- _Problem to solve_
Please quote only the lines that start at the one with "因为翻译原因，喷泉（机关）在" and go on to the last line of the data, both ends kept.

____________________

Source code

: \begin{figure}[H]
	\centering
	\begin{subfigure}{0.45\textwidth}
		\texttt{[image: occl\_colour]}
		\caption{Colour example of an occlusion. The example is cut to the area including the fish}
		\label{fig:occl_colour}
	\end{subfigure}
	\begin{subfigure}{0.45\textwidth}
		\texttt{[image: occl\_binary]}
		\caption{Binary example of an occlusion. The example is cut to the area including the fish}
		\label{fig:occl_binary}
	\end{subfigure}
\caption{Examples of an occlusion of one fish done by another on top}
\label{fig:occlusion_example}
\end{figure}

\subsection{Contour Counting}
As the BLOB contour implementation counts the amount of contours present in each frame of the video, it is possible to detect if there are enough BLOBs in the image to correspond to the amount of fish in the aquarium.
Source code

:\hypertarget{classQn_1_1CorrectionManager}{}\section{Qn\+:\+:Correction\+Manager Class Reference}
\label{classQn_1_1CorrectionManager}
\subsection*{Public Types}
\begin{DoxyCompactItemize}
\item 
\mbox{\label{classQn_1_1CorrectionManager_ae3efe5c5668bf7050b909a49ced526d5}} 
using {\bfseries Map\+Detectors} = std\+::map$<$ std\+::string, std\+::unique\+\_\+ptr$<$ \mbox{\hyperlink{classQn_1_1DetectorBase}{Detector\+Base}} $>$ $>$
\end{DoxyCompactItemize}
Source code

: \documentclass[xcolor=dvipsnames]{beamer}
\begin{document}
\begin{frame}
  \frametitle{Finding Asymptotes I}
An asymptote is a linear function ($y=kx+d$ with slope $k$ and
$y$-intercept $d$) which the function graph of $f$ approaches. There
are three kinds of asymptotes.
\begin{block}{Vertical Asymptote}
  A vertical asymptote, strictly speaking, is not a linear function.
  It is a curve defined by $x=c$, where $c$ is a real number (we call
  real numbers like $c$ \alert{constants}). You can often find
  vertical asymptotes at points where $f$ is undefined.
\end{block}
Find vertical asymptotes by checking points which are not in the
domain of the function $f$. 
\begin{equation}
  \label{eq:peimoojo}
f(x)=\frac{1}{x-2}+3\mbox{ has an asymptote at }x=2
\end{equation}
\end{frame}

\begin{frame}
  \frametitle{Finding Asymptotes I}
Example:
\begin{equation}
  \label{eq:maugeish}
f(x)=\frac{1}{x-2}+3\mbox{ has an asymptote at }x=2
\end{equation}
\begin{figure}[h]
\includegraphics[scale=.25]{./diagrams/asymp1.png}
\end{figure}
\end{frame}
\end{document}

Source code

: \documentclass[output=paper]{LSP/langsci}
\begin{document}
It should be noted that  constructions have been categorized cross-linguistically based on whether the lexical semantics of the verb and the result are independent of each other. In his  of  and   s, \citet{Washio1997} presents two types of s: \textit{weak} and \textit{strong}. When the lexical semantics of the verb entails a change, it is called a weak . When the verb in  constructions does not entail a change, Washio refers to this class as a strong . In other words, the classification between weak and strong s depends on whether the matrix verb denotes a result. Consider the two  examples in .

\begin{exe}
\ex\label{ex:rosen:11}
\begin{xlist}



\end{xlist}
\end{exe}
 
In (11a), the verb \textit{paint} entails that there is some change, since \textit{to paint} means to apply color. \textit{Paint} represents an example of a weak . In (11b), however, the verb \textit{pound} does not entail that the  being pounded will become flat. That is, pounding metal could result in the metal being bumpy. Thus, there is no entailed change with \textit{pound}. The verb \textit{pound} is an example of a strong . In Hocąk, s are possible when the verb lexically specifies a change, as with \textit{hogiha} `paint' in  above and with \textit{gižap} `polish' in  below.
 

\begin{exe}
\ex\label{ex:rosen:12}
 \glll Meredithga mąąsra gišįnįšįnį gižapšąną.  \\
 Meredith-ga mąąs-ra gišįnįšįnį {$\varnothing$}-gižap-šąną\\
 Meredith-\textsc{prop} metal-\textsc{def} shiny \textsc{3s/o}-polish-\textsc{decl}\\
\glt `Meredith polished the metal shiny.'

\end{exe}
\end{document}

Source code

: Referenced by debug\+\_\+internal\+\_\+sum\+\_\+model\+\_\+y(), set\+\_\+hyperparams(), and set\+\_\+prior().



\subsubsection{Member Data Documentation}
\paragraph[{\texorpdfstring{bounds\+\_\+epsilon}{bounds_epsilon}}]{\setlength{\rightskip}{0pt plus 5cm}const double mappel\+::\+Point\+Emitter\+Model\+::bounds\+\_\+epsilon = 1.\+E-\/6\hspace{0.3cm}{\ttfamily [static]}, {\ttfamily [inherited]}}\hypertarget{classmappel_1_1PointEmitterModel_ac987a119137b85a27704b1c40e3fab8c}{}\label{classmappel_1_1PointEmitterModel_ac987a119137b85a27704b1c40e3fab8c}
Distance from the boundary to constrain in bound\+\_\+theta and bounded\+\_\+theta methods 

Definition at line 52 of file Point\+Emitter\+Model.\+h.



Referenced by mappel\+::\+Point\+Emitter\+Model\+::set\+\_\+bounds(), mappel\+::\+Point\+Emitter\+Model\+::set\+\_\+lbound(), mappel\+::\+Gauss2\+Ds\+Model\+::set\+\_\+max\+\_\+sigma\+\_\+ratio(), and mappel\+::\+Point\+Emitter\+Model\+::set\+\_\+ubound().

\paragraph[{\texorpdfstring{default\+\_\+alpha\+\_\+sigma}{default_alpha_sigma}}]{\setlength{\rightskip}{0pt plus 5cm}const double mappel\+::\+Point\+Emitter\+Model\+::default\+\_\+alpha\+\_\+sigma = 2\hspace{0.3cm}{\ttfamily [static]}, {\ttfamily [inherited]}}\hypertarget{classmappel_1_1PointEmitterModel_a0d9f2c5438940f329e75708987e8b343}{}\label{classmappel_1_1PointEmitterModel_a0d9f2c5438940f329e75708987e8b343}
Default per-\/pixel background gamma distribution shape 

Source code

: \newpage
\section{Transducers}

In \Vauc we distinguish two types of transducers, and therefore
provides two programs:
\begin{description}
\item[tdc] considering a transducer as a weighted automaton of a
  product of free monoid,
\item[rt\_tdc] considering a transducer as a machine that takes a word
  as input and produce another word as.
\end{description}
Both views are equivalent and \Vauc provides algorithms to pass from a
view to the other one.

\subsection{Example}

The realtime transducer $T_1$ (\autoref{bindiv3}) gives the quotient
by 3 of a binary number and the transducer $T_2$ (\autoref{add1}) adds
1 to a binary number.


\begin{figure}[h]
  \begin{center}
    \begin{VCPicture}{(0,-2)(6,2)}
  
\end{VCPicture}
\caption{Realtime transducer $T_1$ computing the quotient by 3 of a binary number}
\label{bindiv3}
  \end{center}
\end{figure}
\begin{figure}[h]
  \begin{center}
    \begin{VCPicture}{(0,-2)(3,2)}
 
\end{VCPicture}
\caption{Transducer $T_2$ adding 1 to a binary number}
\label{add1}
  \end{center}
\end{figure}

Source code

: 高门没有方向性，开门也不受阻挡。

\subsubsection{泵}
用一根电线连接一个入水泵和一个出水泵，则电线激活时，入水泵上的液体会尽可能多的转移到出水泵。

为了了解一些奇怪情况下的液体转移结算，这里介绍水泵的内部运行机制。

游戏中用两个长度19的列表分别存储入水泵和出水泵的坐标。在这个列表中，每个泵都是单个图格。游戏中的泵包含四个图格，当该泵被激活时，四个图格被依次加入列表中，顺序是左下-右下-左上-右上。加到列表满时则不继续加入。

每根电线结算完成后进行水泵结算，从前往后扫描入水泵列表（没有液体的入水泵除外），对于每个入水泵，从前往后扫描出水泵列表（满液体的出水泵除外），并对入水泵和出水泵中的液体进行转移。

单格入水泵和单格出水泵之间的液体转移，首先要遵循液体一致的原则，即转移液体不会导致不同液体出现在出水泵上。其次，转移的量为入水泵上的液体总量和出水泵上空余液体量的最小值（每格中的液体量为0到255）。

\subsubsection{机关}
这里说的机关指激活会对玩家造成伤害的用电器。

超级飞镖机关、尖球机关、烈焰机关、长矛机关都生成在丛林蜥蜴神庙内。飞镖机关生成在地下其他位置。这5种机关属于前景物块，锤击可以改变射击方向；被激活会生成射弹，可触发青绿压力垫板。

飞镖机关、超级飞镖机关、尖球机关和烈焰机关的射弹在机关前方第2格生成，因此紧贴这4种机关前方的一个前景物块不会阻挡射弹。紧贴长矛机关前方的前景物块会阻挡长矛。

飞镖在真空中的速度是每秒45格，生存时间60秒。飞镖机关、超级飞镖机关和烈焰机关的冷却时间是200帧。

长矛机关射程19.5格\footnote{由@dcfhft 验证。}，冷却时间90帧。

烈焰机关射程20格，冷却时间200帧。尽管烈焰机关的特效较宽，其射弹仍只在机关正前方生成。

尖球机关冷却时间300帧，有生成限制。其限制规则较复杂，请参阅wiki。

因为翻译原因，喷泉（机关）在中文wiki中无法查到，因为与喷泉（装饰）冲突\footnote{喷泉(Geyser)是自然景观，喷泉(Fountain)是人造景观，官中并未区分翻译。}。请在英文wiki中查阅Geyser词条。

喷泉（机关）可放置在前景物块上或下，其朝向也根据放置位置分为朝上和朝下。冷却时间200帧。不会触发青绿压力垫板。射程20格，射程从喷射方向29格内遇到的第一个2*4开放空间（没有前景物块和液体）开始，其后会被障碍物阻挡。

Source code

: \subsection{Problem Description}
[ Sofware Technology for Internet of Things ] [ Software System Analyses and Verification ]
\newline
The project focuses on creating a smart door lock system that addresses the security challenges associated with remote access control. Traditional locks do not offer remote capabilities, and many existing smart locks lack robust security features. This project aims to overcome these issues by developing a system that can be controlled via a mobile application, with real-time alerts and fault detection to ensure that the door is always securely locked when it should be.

____________________

- _Written reply_
因为翻译原因，喷泉（机关）在中文wiki中无法查到，因为与喷泉（装饰）冲突\footnote{喷泉(Geyser)是自然景观，喷泉(Fountain)是人造景观，官中并未区分翻译。}。请在英文wiki中查阅Geyser词条。

喷泉（机关）可放置在前景物块上或下，其朝向也根据放置位置分为朝上和朝下。冷却时间200帧。不会触发青绿压力垫板。射程20格，射程从喷射方向29格内遇到的第一个2*4开放空间（没有前景物块和液体）开始，其后会被障碍物阻挡。

Source code

: \subsection{Problem Description}
[ Sofware Technology for Internet of Things ] [ Software System Analyses and Verification ]
\newline
The project focuses on creating a smart door lock system that addresses the security challenges associated with remote access control. Traditional locks do not offer remote capabilities, and many existing smart locks lack robust security features. This project aims to overcome these issues by developing a system that can be controlled via a mobile application, with real-time alerts and fault detection to ensure that the door is always securely locked when it should be.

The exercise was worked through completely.